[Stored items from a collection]
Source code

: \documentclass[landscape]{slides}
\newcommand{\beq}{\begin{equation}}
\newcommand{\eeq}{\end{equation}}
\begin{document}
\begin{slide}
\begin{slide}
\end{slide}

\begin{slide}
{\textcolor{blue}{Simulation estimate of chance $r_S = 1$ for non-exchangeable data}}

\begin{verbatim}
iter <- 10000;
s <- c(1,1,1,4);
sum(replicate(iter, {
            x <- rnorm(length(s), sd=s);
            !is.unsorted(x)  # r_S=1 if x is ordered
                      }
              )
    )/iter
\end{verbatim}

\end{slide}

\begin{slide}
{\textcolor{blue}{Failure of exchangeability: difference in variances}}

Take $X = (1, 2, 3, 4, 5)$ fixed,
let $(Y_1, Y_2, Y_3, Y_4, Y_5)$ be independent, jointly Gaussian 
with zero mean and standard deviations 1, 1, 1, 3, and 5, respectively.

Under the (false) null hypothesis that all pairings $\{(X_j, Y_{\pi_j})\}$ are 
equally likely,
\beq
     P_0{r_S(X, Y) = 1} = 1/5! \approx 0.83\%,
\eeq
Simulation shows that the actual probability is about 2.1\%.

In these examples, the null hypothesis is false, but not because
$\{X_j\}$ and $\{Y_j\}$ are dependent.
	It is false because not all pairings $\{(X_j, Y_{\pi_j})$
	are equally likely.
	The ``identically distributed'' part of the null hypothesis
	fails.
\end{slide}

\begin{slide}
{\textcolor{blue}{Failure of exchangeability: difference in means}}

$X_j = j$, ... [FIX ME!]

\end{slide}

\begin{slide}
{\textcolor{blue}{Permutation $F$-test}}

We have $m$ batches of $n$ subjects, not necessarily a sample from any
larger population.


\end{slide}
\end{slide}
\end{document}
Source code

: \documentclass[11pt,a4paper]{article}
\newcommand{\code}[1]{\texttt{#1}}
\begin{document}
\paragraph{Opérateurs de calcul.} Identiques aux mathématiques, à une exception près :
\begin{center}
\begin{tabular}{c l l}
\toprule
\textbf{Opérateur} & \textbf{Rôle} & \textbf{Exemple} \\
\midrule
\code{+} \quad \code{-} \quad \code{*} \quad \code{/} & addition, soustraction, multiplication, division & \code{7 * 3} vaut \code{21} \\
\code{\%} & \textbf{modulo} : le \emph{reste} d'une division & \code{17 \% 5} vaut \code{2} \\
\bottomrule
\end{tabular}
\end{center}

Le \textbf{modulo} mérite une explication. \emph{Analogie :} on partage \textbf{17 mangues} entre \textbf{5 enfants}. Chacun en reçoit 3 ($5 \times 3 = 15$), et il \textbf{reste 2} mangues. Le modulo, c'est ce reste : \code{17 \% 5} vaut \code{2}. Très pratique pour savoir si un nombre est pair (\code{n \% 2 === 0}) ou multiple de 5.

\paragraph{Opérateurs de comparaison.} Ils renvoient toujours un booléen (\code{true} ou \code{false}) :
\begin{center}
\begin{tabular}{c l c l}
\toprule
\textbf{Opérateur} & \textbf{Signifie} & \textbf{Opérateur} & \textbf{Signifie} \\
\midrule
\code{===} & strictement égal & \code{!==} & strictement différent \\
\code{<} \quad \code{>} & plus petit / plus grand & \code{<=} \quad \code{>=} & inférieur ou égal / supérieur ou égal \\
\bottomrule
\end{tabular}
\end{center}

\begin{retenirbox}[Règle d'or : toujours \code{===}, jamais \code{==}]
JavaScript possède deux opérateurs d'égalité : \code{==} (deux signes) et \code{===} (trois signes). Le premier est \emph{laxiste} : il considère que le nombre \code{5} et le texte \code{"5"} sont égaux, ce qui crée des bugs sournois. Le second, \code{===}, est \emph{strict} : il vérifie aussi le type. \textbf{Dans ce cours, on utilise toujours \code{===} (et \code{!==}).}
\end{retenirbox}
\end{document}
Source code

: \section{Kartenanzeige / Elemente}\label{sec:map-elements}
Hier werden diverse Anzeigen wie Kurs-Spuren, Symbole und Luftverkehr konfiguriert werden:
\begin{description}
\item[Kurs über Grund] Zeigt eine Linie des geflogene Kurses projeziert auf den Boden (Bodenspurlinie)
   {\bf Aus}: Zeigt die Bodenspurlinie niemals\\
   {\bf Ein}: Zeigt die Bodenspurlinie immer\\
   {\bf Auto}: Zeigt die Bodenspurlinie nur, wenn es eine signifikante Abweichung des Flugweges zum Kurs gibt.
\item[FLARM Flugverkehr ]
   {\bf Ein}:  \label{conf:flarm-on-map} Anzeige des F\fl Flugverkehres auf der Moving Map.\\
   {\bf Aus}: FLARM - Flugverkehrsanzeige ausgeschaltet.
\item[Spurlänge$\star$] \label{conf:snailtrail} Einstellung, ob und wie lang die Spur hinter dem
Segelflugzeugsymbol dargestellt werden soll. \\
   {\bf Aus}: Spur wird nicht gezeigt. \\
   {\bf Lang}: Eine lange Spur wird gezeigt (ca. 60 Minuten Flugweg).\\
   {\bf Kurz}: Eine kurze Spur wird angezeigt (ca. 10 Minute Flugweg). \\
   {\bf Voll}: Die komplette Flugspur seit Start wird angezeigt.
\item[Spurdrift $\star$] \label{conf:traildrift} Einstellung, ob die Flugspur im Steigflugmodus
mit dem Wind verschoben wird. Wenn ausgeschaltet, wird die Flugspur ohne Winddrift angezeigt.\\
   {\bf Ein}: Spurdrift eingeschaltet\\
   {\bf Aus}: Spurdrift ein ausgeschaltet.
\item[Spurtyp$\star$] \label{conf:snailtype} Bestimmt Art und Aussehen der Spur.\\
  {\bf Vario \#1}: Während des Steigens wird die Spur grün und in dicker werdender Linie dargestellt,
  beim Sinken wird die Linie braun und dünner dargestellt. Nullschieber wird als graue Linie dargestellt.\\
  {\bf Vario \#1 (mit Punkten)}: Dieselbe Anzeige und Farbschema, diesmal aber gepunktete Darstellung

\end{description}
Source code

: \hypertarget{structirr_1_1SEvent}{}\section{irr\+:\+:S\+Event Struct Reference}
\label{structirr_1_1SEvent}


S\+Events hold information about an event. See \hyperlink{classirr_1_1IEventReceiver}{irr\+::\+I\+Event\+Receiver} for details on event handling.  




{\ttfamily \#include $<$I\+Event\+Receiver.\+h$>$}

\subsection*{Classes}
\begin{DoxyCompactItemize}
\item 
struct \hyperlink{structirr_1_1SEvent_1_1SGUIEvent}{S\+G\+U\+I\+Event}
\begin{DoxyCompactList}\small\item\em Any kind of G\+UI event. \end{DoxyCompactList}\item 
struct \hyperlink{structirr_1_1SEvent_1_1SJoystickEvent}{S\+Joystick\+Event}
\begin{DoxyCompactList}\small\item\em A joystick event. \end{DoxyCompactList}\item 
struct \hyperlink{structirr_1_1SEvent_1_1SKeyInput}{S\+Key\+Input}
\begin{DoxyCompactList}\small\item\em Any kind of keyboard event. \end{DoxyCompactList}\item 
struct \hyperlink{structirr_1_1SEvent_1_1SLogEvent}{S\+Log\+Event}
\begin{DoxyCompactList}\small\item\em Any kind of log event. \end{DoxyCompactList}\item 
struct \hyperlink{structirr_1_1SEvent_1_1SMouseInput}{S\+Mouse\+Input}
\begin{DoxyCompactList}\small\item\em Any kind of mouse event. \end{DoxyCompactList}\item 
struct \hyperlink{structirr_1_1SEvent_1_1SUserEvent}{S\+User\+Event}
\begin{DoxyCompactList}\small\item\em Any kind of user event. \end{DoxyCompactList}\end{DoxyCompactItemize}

### About this exercise
Make a faithful copy of every record above.

### Response
Source code

: \documentclass[landscape]{slides}
\newcommand{\beq}{\begin{equation}}
\newcommand{\eeq}{\end{equation}}
\begin{document}
\begin{slide}
\begin{slide}
\end{slide}

\begin{slide}
{\textcolor{blue}{Simulation estimate of chance $r_S = 1$ for non-exchangeable data}}

\begin{verbatim}
iter <- 10000;
s <- c(1,1,1,4);
sum(replicate(iter, {
            x <- rnorm(length(s), sd=s);
            !is.unsorted(x)  # r_S=1 if x is ordered
                      }
              )
    )/iter
\end{verbatim}

\end{slide}

\begin{slide}
{\textcolor{blue}{Failure of exchangeability: difference in variances}}

Take $X = (1, 2, 3, 4, 5)$ fixed,
let $(Y_1, Y_2, Y_3, Y_4, Y_5)$ be independent, jointly Gaussian 
with zero mean and standard deviations 1, 1, 1, 3, and 5, respectively.

Under the (false) null hypothesis that all pairings $\{(X_j, Y_{\pi_j})\}$ are 
equally likely,
\beq
     P_0{r_S(X, Y) = 1} = 1/5! \approx 0.83\%,
\eeq
Simulation shows that the actual probability is about 2.1\%.

In these examples, the null hypothesis is false, but not because
$\{X_j\}$ and $\{Y_j\}$ are dependent.
	It is false because not all pairings $\{(X_j, Y_{\pi_j})$
	are equally likely.
	The ``identically distributed'' part of the null hypothesis
	fails.
\end{slide}

\begin{slide}
{\textcolor{blue}{Failure of exchangeability: difference in means}}

$X_j = j$, ... [FIX ME!]

\end{slide}

\begin{slide}
{\textcolor{blue}{Permutation $F$-test}}

We have $m$ batches of $n$ subjects, not necessarily a sample from any
larger population.


\end{slide}
\end{slide}
\end{document}
Source code

: \documentclass[11pt,a4paper]{article}
\newcommand{\code}[1]{\texttt{#1}}
\begin{document}
\paragraph{Opérateurs de calcul.} Identiques aux mathématiques, à une exception près :
\begin{center}
\begin{tabular}{c l l}
\toprule
\textbf{Opérateur} & \textbf{Rôle} & \textbf{Exemple} \\
\midrule
\code{+} \quad \code{-} \quad \code{*} \quad \code{/} & addition, soustraction, multiplication, division & \code{7 * 3} vaut \code{21} \\
\code{\%} & \textbf{modulo} : le \emph{reste} d'une division & \code{17 \% 5} vaut \code{2} \\
\bottomrule
\end{tabular}
\end{center}

Le \textbf{modulo} mérite une explication. \emph{Analogie :} on partage \textbf{17 mangues} entre \textbf{5 enfants}. Chacun en reçoit 3 ($5 \times 3 = 15$), et il \textbf{reste 2} mangues. Le modulo, c'est ce reste : \code{17 \% 5} vaut \code{2}. Très pratique pour savoir si un nombre est pair (\code{n \% 2 === 0}) ou multiple de 5.

\paragraph{Opérateurs de comparaison.} Ils renvoient toujours un booléen (\code{true} ou \code{false}) :
\begin{center}
\begin{tabular}{c l c l}
\toprule
\textbf{Opérateur} & \textbf{Signifie} & \textbf{Opérateur} & \textbf{Signifie} \\
\midrule
\code{===} & strictement égal & \code{!==} & strictement différent \\
\code{<} \quad \code{>} & plus petit / plus grand & \code{<=} \quad \code{>=} & inférieur ou égal / supérieur ou égal \\
\bottomrule
\end{tabular}
\end{center}

\begin{retenirbox}[Règle d'or : toujours \code{===}, jamais \code{==}]
JavaScript possède deux opérateurs d'égalité : \code{==} (deux signes) et \code{===} (trois signes). Le premier est \emph{laxiste} : il considère que le nombre \code{5} et le texte \code{"5"} sont égaux, ce qui crée des bugs sournois. Le second, \code{===}, est \emph{strict} : il vérifie aussi le type. \textbf{Dans ce cours, on utilise toujours \code{===} (et \code{!==}).}
\end{retenirbox}
\end{document}
Source code

: \section{Kartenanzeige / Elemente}\label{sec:map-elements}
Hier werden diverse Anzeigen wie Kurs-Spuren, Symbole und Luftverkehr konfiguriert werden:
\begin{description}
\item[Kurs über Grund] Zeigt eine Linie des geflogene Kurses projeziert auf den Boden (Bodenspurlinie)
   {\bf Aus}: Zeigt die Bodenspurlinie niemals\\
   {\bf Ein}: Zeigt die Bodenspurlinie immer\\
   {\bf Auto}: Zeigt die Bodenspurlinie nur, wenn es eine signifikante Abweichung des Flugweges zum Kurs gibt.
\item[FLARM Flugverkehr ]
   {\bf Ein}:  \label{conf:flarm-on-map} Anzeige des F\fl Flugverkehres auf der Moving Map.\\
   {\bf Aus}: FLARM - Flugverkehrsanzeige ausgeschaltet.
\item[Spurlänge$\star$] \label{conf:snailtrail} Einstellung, ob und wie lang die Spur hinter dem
Segelflugzeugsymbol dargestellt werden soll. \\
   {\bf Aus}: Spur wird nicht gezeigt. \\
   {\bf Lang}: Eine lange Spur wird gezeigt (ca. 60 Minuten Flugweg).\\
   {\bf Kurz}: Eine kurze Spur wird angezeigt (ca. 10 Minute Flugweg). \\
   {\bf Voll}: Die komplette Flugspur seit Start wird angezeigt.
\item[Spurdrift $\star$] \label{conf:traildrift} Einstellung, ob die Flugspur im Steigflugmodus
mit dem Wind verschoben wird. Wenn ausgeschaltet, wird die Flugspur ohne Winddrift angezeigt.\\
   {\bf Ein}: Spurdrift eingeschaltet\\
   {\bf Aus}: Spurdrift ein ausgeschaltet.
\item[Spurtyp$\star$] \label{conf:snailtype} Bestimmt Art und Aussehen der Spur.\\
  {\bf Vario \#1}: Während des Steigens wird die Spur grün und in dicker werdender Linie dargestellt,
  beim Sinken wird die Linie braun und dünner dargestellt. Nullschieber wird als graue Linie dargestellt.\\
  {\bf Vario \#1 (mit Punkten)}: Dieselbe Anzeige und Farbschema, diesmal aber gepunktete Darstellung

\end{description}
Source code

: \hypertarget{structirr_1_1SEvent}{}\section{irr\+:\+:S\+Event Struct Reference}
\label{structirr_1_1SEvent}


S\+Events hold information about an event. See \hyperlink{classirr_1_1IEventReceiver}{irr\+::\+I\+Event\+Receiver} for details on event handling.  




{\ttfamily \#include $<$I\+Event\+Receiver.\+h$>$}

\subsection*{Classes}
\begin{DoxyCompactItemize}
\item 
struct \hyperlink{structirr_1_1SEvent_1_1SGUIEvent}{S\+G\+U\+I\+Event}
\begin{DoxyCompactList}\small\item\em Any kind of G\+UI event. \end{DoxyCompactList}\item 
struct \hyperlink{structirr_1_1SEvent_1_1SJoystickEvent}{S\+Joystick\+Event}
\begin{DoxyCompactList}\small\item\em A joystick event. \end{DoxyCompactList}\item 
struct \hyperlink{structirr_1_1SEvent_1_1SKeyInput}{S\+Key\+Input}
\begin{DoxyCompactList}\small\item\em Any kind of keyboard event. \end{DoxyCompactList}\item 
struct \hyperlink{structirr_1_1SEvent_1_1SLogEvent}{S\+Log\+Event}
\begin{DoxyCompactList}\small\item\em Any kind of log event. \end{DoxyCompactList}\item 
struct \hyperlink{structirr_1_1SEvent_1_1SMouseInput}{S\+Mouse\+Input}
\begin{DoxyCompactList}\small\item\em Any kind of mouse event. \end{DoxyCompactList}\item 
struct \hyperlink{structirr_1_1SEvent_1_1SUserEvent}{S\+User\+Event}
\begin{DoxyCompactList}\small\item\em Any kind of user event. \end{DoxyCompactList}\end{DoxyCompactItemize}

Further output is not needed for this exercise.